[Dataset entries]

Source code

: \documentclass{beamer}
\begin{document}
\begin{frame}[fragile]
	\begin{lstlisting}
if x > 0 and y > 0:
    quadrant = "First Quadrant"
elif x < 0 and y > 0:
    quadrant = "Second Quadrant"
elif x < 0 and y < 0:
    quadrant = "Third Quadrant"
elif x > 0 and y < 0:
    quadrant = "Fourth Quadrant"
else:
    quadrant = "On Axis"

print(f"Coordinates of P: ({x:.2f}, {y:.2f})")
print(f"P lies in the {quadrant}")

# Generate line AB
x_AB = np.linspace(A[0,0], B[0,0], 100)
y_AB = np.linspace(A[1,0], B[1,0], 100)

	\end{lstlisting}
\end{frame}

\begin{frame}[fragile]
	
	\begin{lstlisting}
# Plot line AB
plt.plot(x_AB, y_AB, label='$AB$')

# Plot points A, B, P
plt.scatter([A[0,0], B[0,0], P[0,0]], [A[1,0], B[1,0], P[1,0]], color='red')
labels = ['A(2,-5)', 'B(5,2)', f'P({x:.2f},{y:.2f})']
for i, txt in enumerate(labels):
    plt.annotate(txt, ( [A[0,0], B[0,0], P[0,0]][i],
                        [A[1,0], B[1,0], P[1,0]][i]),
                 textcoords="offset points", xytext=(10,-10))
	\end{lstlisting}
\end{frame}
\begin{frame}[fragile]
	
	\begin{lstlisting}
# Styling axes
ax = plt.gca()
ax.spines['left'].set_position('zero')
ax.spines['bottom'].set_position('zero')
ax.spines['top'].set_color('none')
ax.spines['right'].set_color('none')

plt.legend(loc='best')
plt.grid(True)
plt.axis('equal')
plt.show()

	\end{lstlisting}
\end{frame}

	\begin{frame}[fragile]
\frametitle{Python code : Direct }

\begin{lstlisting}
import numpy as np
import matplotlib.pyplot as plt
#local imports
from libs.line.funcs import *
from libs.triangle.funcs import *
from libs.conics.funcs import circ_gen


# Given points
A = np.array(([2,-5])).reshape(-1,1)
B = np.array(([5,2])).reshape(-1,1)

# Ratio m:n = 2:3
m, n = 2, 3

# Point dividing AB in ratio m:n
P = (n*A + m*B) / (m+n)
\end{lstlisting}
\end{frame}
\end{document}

TASK DETAILS => The records above must be transcribed in full, word for word.

ANSWER FOR THIS EXERCISE =>
Source code

: \documentclass{beamer}
\begin{document}
\begin{frame}[fragile]
	\begin{lstlisting}
if x > 0 and y > 0:
    quadrant = "First Quadrant"
elif x < 0 and y > 0:
    quadrant = "Second Quadrant"
elif x < 0 and y < 0:
    quadrant = "Third Quadrant"
elif x > 0 and y < 0:
    quadrant = "Fourth Quadrant"
else:
    quadrant = "On Axis"

print(f"Coordinates of P: ({x:.2f}, {y:.2f})")
print(f"P lies in the {quadrant}")

# Generate line AB
x_AB = np.linspace(A[0,0], B[0,0], 100)
y_AB = np.linspace(A[1,0], B[1,0], 100)

	\end{lstlisting}
\end{frame}

\begin{frame}[fragile]
	
	\begin{lstlisting}
# Plot line AB
plt.plot(x_AB, y_AB, label='$AB$')

# Plot points A, B, P
plt.scatter([A[0,0], B[0,0], P[0,0]], [A[1,0], B[1,0], P[1,0]], color='red')
labels = ['A(2,-5)', 'B(5,2)', f'P({x:.2f},{y:.2f})']
for i, txt in enumerate(labels):
    plt.annotate(txt, ( [A[0,0], B[0,0], P[0,0]][i],
                        [A[1,0], B[1,0], P[1,0]][i]),
                 textcoords="offset points", xytext=(10,-10))
	\end{lstlisting}
\end{frame}
\begin{frame}[fragile]
	
	\begin{lstlisting}
# Styling axes
ax = plt.gca()
ax.spines['left'].set_position('zero')
ax.spines['bottom'].set_position('zero')
ax.spines['top'].set_color('none')
ax.spines['right'].set_color('none')

plt.legend(loc='best')
plt.grid(True)
plt.axis('equal')
plt.show()

	\end{lstlisting}
\end{frame}

	\begin{frame}[fragile]
\frametitle{Python code : Direct }

\begin{lstlisting}
import numpy as np
import matplotlib.pyplot as plt
#local imports
from libs.line.funcs import *
from libs.triangle.funcs import *
from libs.conics.funcs import circ_gen


# Given points
A = np.array(([2,-5])).reshape(-1,1)
B = np.array(([5,2])).reshape(-1,1)

# Ratio m:n = 2:3
m, n = 2, 3

# Point dividing AB in ratio m:n
P = (n*A + m*B) / (m+n)
\end{lstlisting}
\end{frame}
\end{document}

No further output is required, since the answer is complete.